▶ _To do_
Go through the material and copy each line in which the word "gemeinsamen" shows up.

▶ _Source material_
☆ ☆ ☆ ☆ ☆ ☆ ☆
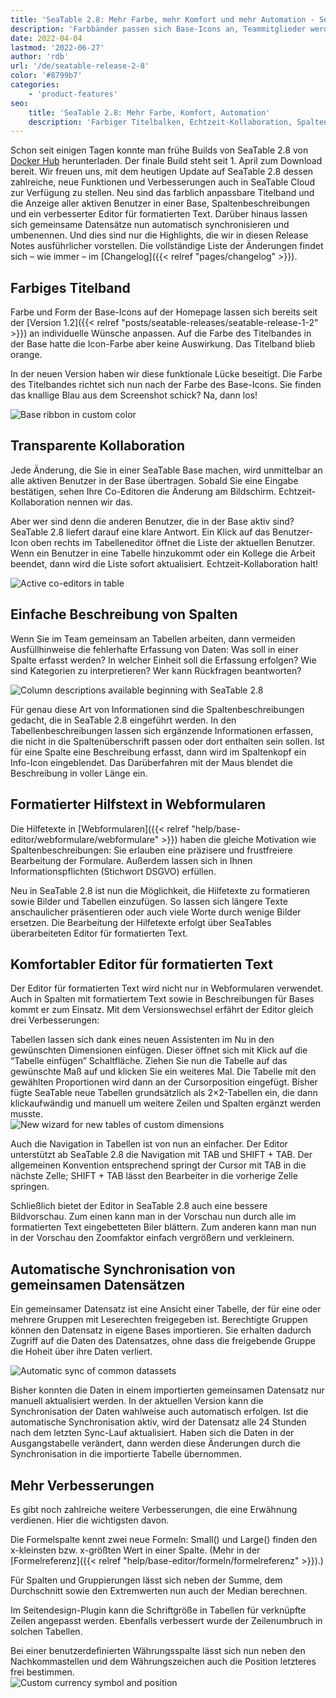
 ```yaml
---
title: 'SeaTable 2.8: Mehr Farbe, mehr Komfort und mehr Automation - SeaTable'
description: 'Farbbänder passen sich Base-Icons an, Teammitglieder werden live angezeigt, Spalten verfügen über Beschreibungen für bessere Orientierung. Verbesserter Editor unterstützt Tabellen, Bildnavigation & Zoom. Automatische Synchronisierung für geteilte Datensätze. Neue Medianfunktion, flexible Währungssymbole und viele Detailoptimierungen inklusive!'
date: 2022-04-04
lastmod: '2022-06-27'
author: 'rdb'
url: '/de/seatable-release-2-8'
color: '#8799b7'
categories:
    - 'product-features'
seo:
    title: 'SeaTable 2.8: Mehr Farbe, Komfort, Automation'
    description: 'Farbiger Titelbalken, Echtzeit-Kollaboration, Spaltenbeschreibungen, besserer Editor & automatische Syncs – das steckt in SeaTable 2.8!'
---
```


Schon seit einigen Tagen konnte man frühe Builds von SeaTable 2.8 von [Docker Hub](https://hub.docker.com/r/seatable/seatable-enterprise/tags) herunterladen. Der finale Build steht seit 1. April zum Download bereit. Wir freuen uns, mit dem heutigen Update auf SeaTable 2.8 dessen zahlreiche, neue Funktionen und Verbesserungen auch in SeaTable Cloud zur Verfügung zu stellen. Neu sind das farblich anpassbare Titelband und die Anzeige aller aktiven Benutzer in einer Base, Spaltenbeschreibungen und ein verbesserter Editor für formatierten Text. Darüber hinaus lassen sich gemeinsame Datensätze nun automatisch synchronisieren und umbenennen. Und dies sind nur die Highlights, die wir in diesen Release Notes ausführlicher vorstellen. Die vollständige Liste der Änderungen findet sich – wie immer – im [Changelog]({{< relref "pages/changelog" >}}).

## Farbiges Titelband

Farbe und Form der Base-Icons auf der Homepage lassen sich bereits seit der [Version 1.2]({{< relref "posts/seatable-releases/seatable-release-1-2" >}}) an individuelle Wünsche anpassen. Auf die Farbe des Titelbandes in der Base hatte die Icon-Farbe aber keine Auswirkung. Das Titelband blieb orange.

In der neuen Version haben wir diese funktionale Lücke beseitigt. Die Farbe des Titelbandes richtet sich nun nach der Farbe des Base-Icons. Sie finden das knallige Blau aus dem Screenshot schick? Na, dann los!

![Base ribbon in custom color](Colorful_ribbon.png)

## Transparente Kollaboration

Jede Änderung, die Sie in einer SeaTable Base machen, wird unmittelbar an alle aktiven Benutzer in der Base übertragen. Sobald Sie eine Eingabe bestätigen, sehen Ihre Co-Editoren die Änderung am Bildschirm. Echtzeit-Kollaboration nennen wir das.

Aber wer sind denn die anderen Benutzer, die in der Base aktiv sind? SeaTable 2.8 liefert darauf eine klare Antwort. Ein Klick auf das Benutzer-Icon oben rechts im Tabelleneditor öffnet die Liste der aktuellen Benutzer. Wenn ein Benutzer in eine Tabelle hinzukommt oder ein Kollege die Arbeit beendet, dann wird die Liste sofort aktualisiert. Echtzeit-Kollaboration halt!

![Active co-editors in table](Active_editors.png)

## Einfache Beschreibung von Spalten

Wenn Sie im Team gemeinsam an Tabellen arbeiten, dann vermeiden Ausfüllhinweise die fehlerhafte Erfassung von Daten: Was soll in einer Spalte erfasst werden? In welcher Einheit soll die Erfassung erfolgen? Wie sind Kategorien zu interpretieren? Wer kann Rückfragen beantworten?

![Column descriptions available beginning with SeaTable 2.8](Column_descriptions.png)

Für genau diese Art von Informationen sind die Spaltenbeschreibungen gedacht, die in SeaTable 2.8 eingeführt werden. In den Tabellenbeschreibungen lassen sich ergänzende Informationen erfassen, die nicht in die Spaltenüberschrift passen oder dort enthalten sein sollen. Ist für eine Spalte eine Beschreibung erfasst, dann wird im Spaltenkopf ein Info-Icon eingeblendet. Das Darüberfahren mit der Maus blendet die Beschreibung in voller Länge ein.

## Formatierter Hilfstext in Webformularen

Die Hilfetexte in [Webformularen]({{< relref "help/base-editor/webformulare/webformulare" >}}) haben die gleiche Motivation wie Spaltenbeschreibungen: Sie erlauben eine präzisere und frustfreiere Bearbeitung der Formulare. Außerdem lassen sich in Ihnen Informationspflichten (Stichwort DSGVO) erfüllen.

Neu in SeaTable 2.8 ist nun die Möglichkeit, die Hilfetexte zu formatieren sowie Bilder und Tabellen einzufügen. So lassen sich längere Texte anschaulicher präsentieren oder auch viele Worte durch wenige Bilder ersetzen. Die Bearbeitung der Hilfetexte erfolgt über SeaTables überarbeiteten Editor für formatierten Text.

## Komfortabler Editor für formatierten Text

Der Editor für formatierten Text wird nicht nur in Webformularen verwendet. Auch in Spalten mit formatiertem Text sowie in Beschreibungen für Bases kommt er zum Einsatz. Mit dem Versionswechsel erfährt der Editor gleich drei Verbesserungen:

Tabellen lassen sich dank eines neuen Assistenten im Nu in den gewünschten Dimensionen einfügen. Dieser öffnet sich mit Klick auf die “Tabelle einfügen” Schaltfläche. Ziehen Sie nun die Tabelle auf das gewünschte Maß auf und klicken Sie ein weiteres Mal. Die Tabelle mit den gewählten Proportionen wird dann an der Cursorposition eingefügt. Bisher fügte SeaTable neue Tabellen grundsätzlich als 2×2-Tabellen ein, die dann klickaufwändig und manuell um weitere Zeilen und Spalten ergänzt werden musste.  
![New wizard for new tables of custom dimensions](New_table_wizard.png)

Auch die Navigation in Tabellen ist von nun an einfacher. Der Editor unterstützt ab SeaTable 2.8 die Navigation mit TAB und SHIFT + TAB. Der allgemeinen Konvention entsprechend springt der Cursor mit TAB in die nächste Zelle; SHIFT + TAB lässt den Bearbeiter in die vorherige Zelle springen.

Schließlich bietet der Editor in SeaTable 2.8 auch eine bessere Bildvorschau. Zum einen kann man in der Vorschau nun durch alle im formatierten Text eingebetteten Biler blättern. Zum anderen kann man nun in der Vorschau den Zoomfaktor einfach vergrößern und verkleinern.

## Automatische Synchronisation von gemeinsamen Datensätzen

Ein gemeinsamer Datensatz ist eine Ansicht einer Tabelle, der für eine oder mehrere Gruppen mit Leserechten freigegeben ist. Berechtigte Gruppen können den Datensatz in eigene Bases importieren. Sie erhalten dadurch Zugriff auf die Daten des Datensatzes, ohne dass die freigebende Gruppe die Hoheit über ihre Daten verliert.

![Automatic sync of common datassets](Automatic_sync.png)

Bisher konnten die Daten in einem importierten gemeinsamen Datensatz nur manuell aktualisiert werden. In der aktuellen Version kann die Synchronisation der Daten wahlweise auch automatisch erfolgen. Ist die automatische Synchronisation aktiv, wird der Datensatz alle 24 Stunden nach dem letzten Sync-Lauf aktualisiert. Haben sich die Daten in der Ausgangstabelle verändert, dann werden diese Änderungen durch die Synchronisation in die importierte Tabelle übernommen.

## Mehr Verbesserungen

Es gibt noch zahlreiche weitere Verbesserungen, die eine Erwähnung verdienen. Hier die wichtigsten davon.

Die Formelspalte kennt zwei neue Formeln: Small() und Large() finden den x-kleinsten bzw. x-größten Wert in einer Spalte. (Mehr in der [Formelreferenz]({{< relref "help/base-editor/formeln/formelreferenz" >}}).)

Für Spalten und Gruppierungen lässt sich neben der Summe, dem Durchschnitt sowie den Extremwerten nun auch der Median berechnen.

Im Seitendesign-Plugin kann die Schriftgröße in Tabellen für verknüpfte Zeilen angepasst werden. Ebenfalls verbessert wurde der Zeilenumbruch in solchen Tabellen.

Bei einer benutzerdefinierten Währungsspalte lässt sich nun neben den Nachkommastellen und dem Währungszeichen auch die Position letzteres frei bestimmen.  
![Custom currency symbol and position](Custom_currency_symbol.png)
☆ ☆ ☆ ☆ ☆ ☆ ☆
▶ _Task output_
## Automatische Synchronisation von gemeinsamen Datensätzen
Bisher konnten die Daten in einem importierten gemeinsamen Datensatz nur manuell aktualisiert werden. In der aktuellen Version kann die Synchronisation der Daten wahlweise auch automatisch erfolgen. Ist die automatische Synchronisation aktiv, wird der Datensatz alle 24 Stunden nach dem letzten Sync-Lauf aktualisiert. Haben sich die Daten in der Ausgangstabelle verändert, dann werden diese Änderungen durch die Synchronisation in die importierte Tabelle übernommen.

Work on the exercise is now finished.